How the White Trash Zombie Got Her Groove Back - Diana Rowland

 

The thing I've enjoyed most about the previous White Trash Zombies books has been the development of Angel Crawford from junkie, high school drop out, loser to hard-working zombie morgue worker with a good heart and firm friendships.

 

I'm not sure whether this book presses the turbo-charge button on that development or sets us off on a completely different path. It's unsettling. I think Dianne Rowland means it to be. By the end of this book, it's clear that we're not going to have a series of Angel books that repeats the same plots and characters like a familiar soap. There is a story arc here and I suspect the ride is going to get very bumpy.

 

Angel Crawford goes through a series of changes in this book that make her look less familiar. She is taken away from her home town to the bright lights of New York City which she gawks at like any first-time tourist and which also has some unpleasant surprises in store for her, one of which is a store owner who tries to rape her. Suddenly Angel becomes Wasp from "The Girl Who Kicked The Hornet's Nest" and is one step away from killing her assailant. Next we see her in action against the Saberton bad guys (and the things they do really are I-think-I'm-going-to-throw-up bad) where, with the help of special chemical "mods", she becomes Ninja Angel, moving at speed and killing with ease. It doesn't stop there. She for plot reasons that I won't reveal, she goes on to be the one who negotiates with Saberton and becomes Power-play Angel, right down to the fancy clothes and bringing her own armed muscle who always politely refers to her as "Miss Crawford."

 

All of this is well done. The action scenes and the dialogue work, the plot kept me turning the pages and there's still a sort of did-I-do-that amazement, tinged with self-deprecating humour that keeps Angel from being simply monstrous.
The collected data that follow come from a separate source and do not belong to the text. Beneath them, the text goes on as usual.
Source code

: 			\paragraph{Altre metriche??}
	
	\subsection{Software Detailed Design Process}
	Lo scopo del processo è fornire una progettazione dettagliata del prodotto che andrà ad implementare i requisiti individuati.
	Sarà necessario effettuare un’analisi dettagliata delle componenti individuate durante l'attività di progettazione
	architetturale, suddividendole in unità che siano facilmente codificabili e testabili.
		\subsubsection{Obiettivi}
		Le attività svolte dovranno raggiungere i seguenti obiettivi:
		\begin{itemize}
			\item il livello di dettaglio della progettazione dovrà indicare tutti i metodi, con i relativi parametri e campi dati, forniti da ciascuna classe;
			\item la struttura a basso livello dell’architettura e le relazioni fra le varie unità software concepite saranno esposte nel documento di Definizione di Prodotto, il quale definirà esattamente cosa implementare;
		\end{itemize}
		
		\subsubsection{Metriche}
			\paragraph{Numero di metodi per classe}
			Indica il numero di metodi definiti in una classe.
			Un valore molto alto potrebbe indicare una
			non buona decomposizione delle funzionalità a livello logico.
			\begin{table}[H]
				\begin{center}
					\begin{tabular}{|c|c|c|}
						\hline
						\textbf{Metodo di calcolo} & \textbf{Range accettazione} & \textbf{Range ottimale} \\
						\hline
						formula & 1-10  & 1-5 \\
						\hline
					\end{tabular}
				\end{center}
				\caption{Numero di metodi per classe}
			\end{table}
When the time came to go home, I stated to wonder if it was "Miss Crawford" or "Angel" I'd be reading about next.

 

It turned out that Dianne Rowling had one more change to throw my way: the re-emergence of the old  Angel who is still connected to her old boy friend, still having fights in bars, still fighting the same urges.

 

By the cliff-hanger end of the book the old angel and the new angel are ready to produce something different - good or bad is still to be seen but you can bet that I'll be buying the next book to find out.